Yukio Hatoyama, who as leader of Japan's opposition Democratic Party is likely to become the nation’s next prime minister, has harsh words for U.S. economic policy.
He criticizes “U.S.-led market fundamentalism” and vows to protect Japan from globalization run amuck in an essay in the Japanese magazine Voice, the Financial Times reports.
Hatoyama also says Japan should take part in a regional currency union and political integration.
Opinion polls show his DPJ party with a wide lead over the long-ruling Liberal Democratic Party in the Aug. 30 general election.
In the magazine essay, Hatoyama says the global economy has “damaged traditional economic activities,” and market fundamentalism has destroyed “local communities,” the FT reports.
To be sure, it’s not clear that many others in the notoriously strife-ridden DPJ agree with Hatoyama’s sentiments.
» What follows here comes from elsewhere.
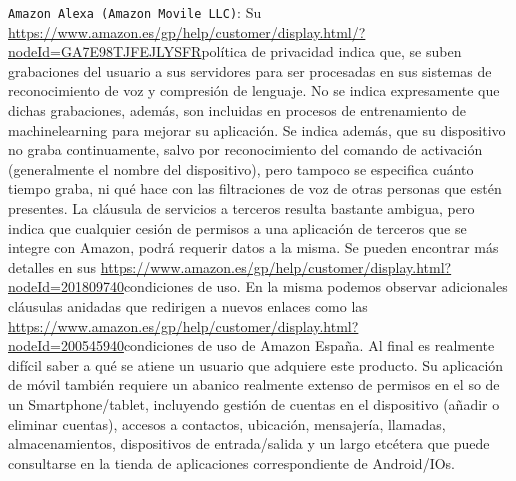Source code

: \verb|Amazon Alexa (Amazon Movile LLC)|: Su \url{https://www.amazon.es/gp/help/customer/display.html/?nodeId=GA7E98TJFEJLYSFR}{política de privacidad} indica que, se suben grabaciones del usuario a sus servidores para ser procesadas en sus sistemas de reconocimiento de voz y compresión de lenguaje. No se indica expresamente que dichas grabaciones, además, son incluidas en procesos de entrenamiento de \gls{machinelearning} para mejorar su aplicación. Se indica además, que su dispositivo no graba continuamente, salvo por reconocimiento del comando de activación (generalmente el nombre del dispositivo), pero tampoco se especifica cuánto tiempo graba, ni qué hace con las filtraciones de voz de otras personas que estén presentes. La cláusula de servicios a terceros resulta bastante ambigua, pero indica que cualquier cesión de permisos a una aplicación de terceros que se integre con Amazon, podrá requerir datos a la misma. Se pueden encontrar más detalles en sus \url{https://www.amazon.es/gp/help/customer/display.html?nodeId=201809740}{condiciones de uso}. En la misma podemos observar adicionales cláusulas anidadas que redirigen a nuevos enlaces como las  \url{https://www.amazon.es/gp/help/customer/display.html?nodeId=200545940}{condiciones de uso de Amazon España}. Al final es realmente difícil saber a qué se atiene un usuario que adquiere este producto. Su aplicación de móvil también requiere un abanico realmente extenso de permisos en el \gls{so} de un Smartphone/tablet, incluyendo gestión de cuentas en el dispositivo (añadir o eliminar cuentas), accesos a contactos, ubicación, mensajería, llamadas, almacenamientos, dispositivos de entrada/salida y un largo etcétera que puede consultarse en la tienda de aplicaciones correspondiente de Android/IOs.

\vspace{1cm}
So his pronouncements may be just that, rather than a reflection of imminent policy changes.
Nonetheless, he writes, “As a result of the failure of the Iraq war and the financial crisis, the era of the US-led globalism is coming to an end, and …we are moving away from a uni-polar world led by the U.S. toward an era of multi-polarity.”
While, Hatoyama is looking outward, the Bank of Japan is more concerned about things at home.
“The Bank of Japan will remain cautious about the outlook, even though expectations for a global recovery are surging in financial markets,” Izuru Kato, chief market economist at Totan Research, tells Bloomberg.